By 0401 GMT, Brent crude futures dropped 14 cents (0.2%) to $72.69 per barrel, while U.S. West Texas Intermediate (WTI) crude declined by the same margin to $68.58 per barrel. Market activity is anticipated to be subdued due to the U.S. Thanksgiving holiday starting Thursday.
The near-term bearish trend in oil is likely to persist, driven by diminishing supply disruption risks in the Middle East and a larger-than-expected rise in U.S. gasoline inventories, according to IG market strategist Yeap Jun Rong.
Data from the U.S. Energy Information Administration (EIA) showed that U.S. gasoline stocks increased by 3.3 million barrels in the week ending Nov. 22, contradicting expectations of a slight decline ahead of record holiday travel. [EIA/S]
Oil prices have been under pressure throughout the year due to sluggish fuel demand growth in major consumers like the U.S. and China. However, supply cuts from OPEC+—a coalition of the Organization of the Petroleum Exporting Countries and allies such as Russia—have helped prevent steeper losses.
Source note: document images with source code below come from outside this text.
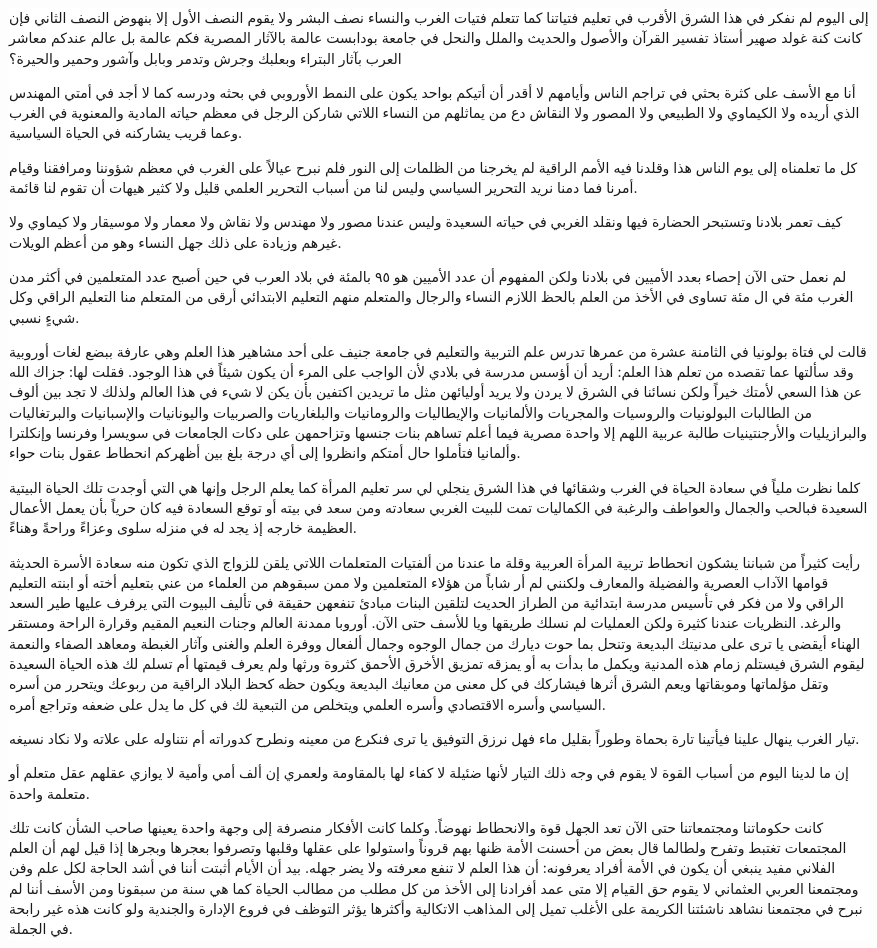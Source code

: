  إلى اليوم لم نفكر في هذا الشرق الأقرب في تعليم فتياتنا كما تتعلم فتيات الغرب والنساء نصف البشر ولا يقوم النصف الأول إلا بنهوض النصف الثاني فإن كانت كنة غولد صهير أستاذ تفسير القرآن والأصول والحديث والملل والنحل في جامعة بودابست عالمة بالآثار المصرية فكم عالمة بل عالم عندكم معاشر العرب بآثار البتراء وبعلبك وجرش وتدمر وبابل وآشور وحمير والحيرة؟ 

 أنا مع الأسف على كثرة بحثي في تراجم الناس وأيامهم لا أقدر أن أتيكم بواحد يكون على النمط الأوروبي في بحثه ودرسه كما لا أجد في أمتي المهندس الذي أريده ولا الكيماوي   ولا الطبيعي ولا المصور ولا النقاش دع من يماثلهم من النساء اللاتي شاركن الرجل في معظم حياته المادية والمعنوية في الغرب وعما قريب يشاركنه في الحياة السياسية. 

 كل ما تعلمناه إلى يوم الناس هذا وقلدنا فيه الأمم الراقية لم يخرجنا من الظلمات إلى النور فلم نبرح عيالاً على الغرب في معظم شؤوننا ومرافقنا وقيام أمرنا فما دمنا نريد التحرير السياسي وليس لنا من أسباب التحرير العلمي قليل ولا كثير هيهات أن تقوم لنا قائمة. 

 كيف تعمر بلادنا وتستبحر الحضارة فيها ونقلد الغربي في حياته السعيدة وليس عندنا مصور ولا مهندس ولا نقاش ولا معمار ولا موسيقار ولا كيماوي ولا غيرهم وزيادة على ذلك جهل النساء وهو من أعظم الويلات. 

 لم نعمل حتى الآن إحصاء بعدد الأميين في بلادنا ولكن المفهوم أن عدد الأميين هو  ٩٥  بالمئة في بلاد العرب في حين أصبح عدد المتعلمين في أكثر مدن الغرب  مئة  في ال  مئة  تساوى في الأخذ من العلم بالحظ اللازم النساء والرجال والمتعلم منهم التعليم الابتدائي أرقى من المتعلم منا التعليم الراقي وكل شيءٍ نسبي. 

 قالت لي فتاة بولونيا في الثامنة  عشرة  من عمرها تدرس علم التربية والتعليم في جامعة جنيف على  أحد  مشاهير هذا العلم وهي عارفة ببضع لغات أوروبية وقد سألتها عما تقصده من تعلم هذا العلم: أريد أن أؤسس مدرسة في بلادي لأن الواجب على المرء أن يكون شيئاً في هذا الوجود. فقلت لها: جزاك الله عن هذا السعي لأمتك خيراً ولكن نسائنا في الشرق لا يردن ولا يريد أوليائهن مثل ما تريدين اكتفين بأن يكن لا شيء في هذا العالم ولذلك لا تجد بين ألوف من الطالبات البولونيات والروسيات والمجريات والألمانيات والإيطاليات والرومانيات والبلغاريات والصربيات واليونانيات والإسبانيات والبرتغاليات والبرازيليات والأرجنتينيات طالبة عربية اللهم إلا واحدة مصرية فيما أعلم تساهم بنات جنسها وتزاحمهن على دكات الجامعات في سويسرا وفرنسا وإنكلترا وألمانيا فتأملوا حال أمتكم وانظروا إلى أي درجة بلغ بين أظهركم انحطاط عقول بنات حواء. 

 كلما نظرت ملياً في سعادة الحياة في الغرب وشقائها في هذا الشرق ينجلي لي سر تعليم المرأة كما يعلم الرجل وإنها هي التي أوجدت تلك الحياة البيتية السعيدة فبالحب والجمال والعواطف والرغبة في الكماليات تمت للبيت الغربي سعادته ومن سعد في بيته أو توقع   السعادة فيه كان حرياً بأن يعمل الأعمال العظيمة خارجه إذ يجد له في منزله سلوى وعزاءً وراحةً وهناءً. 

 رأيت كثيراً من شباننا يشكون انحطاط تربية المرأة العربية وقلة ما عندنا من ألفتيات المتعلمات اللاتي يلقن للزواج الذي تكون منه سعادة الأسرة الحديثة قوامها الآداب العصرية والفضيلة والمعارف ولكنني لم أر شاباً من هؤلاء المتعلمين ولا ممن سبقوهم من العلماء من عني بتعليم أخته أو ابنته التعليم الراقي ولا من فكر في تأسيس مدرسة ابتدائية من الطراز الحديث لتلقين البنات مبادئ تنفعهن حقيقة في تأليف البيوت التي يرفرف عليها طير السعد والرغد. النظريات عندنا كثيرة ولكن العمليات لم نسلك طريقها ويا للأسف حتى الآن. أوروبا ممدنة العالم وجنات النعيم المقيم وقرارة الراحة ومستقر الهناء أيقضى يا ترى على مدنيتك البديعة وتنحل بما حوت ديارك من جمال الوجوه وجمال ألفعال ووفرة العلم والغنى وآثار الغبطة ومعاهد الصفاء والنعمة ليقوم الشرق فيستلم زمام هذه المدنية ويكمل ما بدأت به أو يمزقه تمزيق الأخرق الأحمق كثروة ورثها ولم يعرف قيمتها أم تسلم لك هذه الحياة السعيدة وتقل مؤلماتها وموبقاتها ويعم الشرق أثرها فيشاركك في كل معنى من معانيك البديعة ويكون حظه كحظ البلاد الراقية من ربوعك ويتحرر من أسره السياسي وأسره الاقتصادي وأسره العلمي ويتخلص من التبعية لك في كل ما يدل على ضعفه وتراجع أمره. 

 تيار الغرب ينهال علينا فيأتينا تارة بحماة وطوراً بقليل ماء فهل نرزق التوفيق يا ترى فنكرع من معينه ونطرح كدوراته أم نتناوله على علاته ولا نكاد نسيغه. 

 إن ما لدينا اليوم من أسباب القوة لا يقوم في وجه ذلك التيار لأنها ضئيلة لا كفاء لها بالمقاومة ولعمري إن  ألف  أمي وأمية لا يوازي عقلهم عقل متعلم أو متعلمة واحدة. 

 كانت حكوماتنا ومجتمعاتنا حتى الآن تعد الجهل قوة والانحطاط نهوضاً. وكلما كانت الأفكار منصرفة إلى وجهة واحدة يعينها صاحب الشأن كانت تلك المجتمعات تغتبط وتفرح ولطالما قال بعض من أحسنت الأمة ظنها بهم قروناً واستولوا على عقلها وقلبها وتصرفوا بعجرها وبجرها إذا قيل لهم أن العلم الفلاني مفيد ينبغي أن يكون في الأمة أفراد يعرفونه: أن هذا العلم لا تنفع معرفته ولا يضر جهله.   بيد أن الأيام أثبتت أننا في أشد الحاجة لكل علم وفن ومجتمعنا العربي العثماني لا يقوم حق القيام إلا متى عمد أفرادنا إلى الأخذ من كل مطلب من مطالب الحياة كما هي سنة من سبقونا ومن الأسف أننا لم نبرح في مجتمعنا نشاهد ناشئتنا الكريمة على الأغلب تميل إلى المذاهب الاتكالية وأكثرها يؤثر التوظف في فروع الإدارة والجندية ولو كانت هذه غير رابحة في الجملة.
OPEC+ is set to meet on Sunday, with discussions reportedly underway to delay a planned output increase initially scheduled for January. According to Reuters, a delay is widely anticipated and has already been priced into the market, noted Suvro Sarkar, head of the energy sector team at DBS Bank. He added that the length of the delay—whether one month, three months, or longer—could influence market sentiment. Conversely, oil prices could decline if no postponement is announced.
The coalition, responsible for about half of global oil production, had previously committed to incrementally easing production cuts through 2024 and 2025.
This week, both Brent and WTI have fallen more than 3%, partly due to Israel's ceasefire agreement with Lebanon’s Hezbollah, which began Wednesday. The truce has alleviated fears of potential disruptions to oil supplies from the Middle East, a key production hub.
Still, ANZ Bank analysts warned that uncertainty lingers over the duration of the ceasefire, adding to the geopolitical complexities affecting the oil market.
Despite the bearish sentiment, heads of commodities research at Goldman Sachs and Morgan Stanley have argued that oil prices are undervalued given a market deficit. They also highlighted potential risks to Iranian supply from U.S. sanctions.